Belakangan, kita banyak mendengar kabar tak mengenakkan. Ini bukan soal kabar burung atau gosip atau keluh-kesah semata, melainkan hal yang penting untuk menjadi perhatian kita bersama, baik kamu yang queer dan ally, maupun siapa saja yang punya cita-cita sama terhadap kesetaraan (dan keadilan) bagi semua.

Masalah yang mau saya angkat ini, adalah soal homofobia (homophobia) atau queerphobia yang di dalamnya menyangkut pula hal serupa yang lebih spesifik, yaitu transphobia yang menargetkan kelompok transgender, termasuk waria/transpuan dan transpria; lesbophobia yang menargetkan kelompok lesbian; dan biphobia yang menargetkan kelompok biseksual. Seorang kawan mengatakan kalau situasi ini telah kian mengerikan. Saya tak mungkin tidak mengiyakan. Dan ini bukan hanya karena seringkali yang menjadi korban adalah kawan saya sendiri, melainkan ada terlalu banyak dari orang-orang yang saya kenal juga harus berhadapan dengan rasa cemas (anxiety) yang sulit dikendalikan maupun gangguan lain dan bermacam kekerasan, baik itu kekerasan seksual, fisik, sosial-ekonomi, psikis/mental, serta praktik kekerasan berbasis tradisi/budaya/agama. Sebagai queer, saya menolak diam melihat situasi tersebut, terutama melihat kawan-kawan waria/transpuan yang bisa seenaknya dijadikan target kekerasan yang bahkan mengancam nyawa mereka hanya untuk bekerja atau mempertahankan sumber penghidupan sebagai hak yang paling mendasar.

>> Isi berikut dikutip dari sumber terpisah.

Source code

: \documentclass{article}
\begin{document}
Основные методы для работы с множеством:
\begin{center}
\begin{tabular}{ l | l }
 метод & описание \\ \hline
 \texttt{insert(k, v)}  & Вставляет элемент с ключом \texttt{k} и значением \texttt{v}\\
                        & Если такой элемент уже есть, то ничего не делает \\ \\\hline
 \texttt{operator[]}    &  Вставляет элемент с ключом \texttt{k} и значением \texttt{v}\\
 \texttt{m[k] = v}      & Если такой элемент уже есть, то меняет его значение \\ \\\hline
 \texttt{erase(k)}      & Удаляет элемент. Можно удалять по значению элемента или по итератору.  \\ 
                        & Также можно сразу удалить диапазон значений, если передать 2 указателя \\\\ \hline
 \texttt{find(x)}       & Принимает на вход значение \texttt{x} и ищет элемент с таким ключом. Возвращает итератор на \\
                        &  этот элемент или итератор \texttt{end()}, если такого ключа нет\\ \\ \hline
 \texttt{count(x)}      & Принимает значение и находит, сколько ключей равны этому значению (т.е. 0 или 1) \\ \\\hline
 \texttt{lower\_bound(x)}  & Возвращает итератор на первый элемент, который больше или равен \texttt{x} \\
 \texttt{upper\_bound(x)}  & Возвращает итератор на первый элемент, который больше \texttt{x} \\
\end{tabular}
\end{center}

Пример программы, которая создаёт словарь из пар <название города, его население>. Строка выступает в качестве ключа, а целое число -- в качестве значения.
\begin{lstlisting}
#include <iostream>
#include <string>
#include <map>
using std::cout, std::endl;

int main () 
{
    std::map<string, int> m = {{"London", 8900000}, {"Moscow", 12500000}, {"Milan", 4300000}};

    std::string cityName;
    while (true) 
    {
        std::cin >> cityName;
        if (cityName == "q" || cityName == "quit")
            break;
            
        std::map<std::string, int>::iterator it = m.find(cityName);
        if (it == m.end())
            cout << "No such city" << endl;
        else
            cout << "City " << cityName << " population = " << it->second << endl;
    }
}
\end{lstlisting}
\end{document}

Di Indonesia, setiap tahunnya ratusan orang, mungkin ribuan individu queer mengalami kekerasan. Mungkin pula jumlahnya jauh lebih mencengangkan dari yang bisa kita kira, di mana banyak dari individu queer menjadi target kekerasan. Tak ada data yang pasti. Saat ini, terdapat sekitar 70 negara di dunia, di mana orang-orang LGBTIQ+ atau perilaku homoseksual dianggap ilegal. Bahkan di beberapa negara, mereka yang terbukti melakukan praktik seks sesama, dapat diancam hukuman mati. Meski begitu, kita tahu bahwa setiap tanggal 17 Mei, kita merayakan Hari Internasional Melawan Homofobia, Bifobia, dan Transfobia atau kita kenal dengan IDAHOBIT (International Day Against Homophobia, Biphobia, and Transphobia). Hari itu dipilih untuk menegaskan keputusan WHO (World Health Organization) yang menghapus homoseksualitas dari klasifikasi kelainan mental tahun 1990. Namun, kekerasan masih marak terjadi, terutama di kalangan lelaki queer dan waria/transpuan, bahkan di negara yang telah mengakui dan menghormati hak LGBTIQ+. Indonesia bukanlah negara yang sepenuhnya menganggap LGBTIQ+ itu ilegal, kecuali Provinsi Aceh dan Sumatera Selatan. Tetapi, bukan hendak mengatakan situasi kekerasan terhadap LGBTIQ+ di Indonesia itu lebih baik, melainkan ada kecenderungan memburuk. Tak sedikit kawan lesbian dan transpria yang diperkosa dengan anggapan untuk “memperbaiki” (mengoreksi) seksualitasnya yang dianggap salah atau menyimpang. Tak sedikit pula anak-anak lelaki queer yang menjadi target kekerasan (perundungan) dan diperkosa oleh lelaki dewasa. Setelah kasus Mirna yang tewas dibakar hidup-hidup, secara terus menerus berita buruk tentang kawan waria/transpuan yang dikeroyok para preman maupun mengalami kekerasan, terjadi di berbagai daerah. Dan kabar itu tak pernah menjadi liputan utama pada surat kabar, apalagi televisi. Itu membuat saya tak habis pikir untuk merenungkan apakah satu nyawa dari kawan kita yang gugur itu tak lebih berharga dari nilai kemanusiaan seluruh umat di bumi?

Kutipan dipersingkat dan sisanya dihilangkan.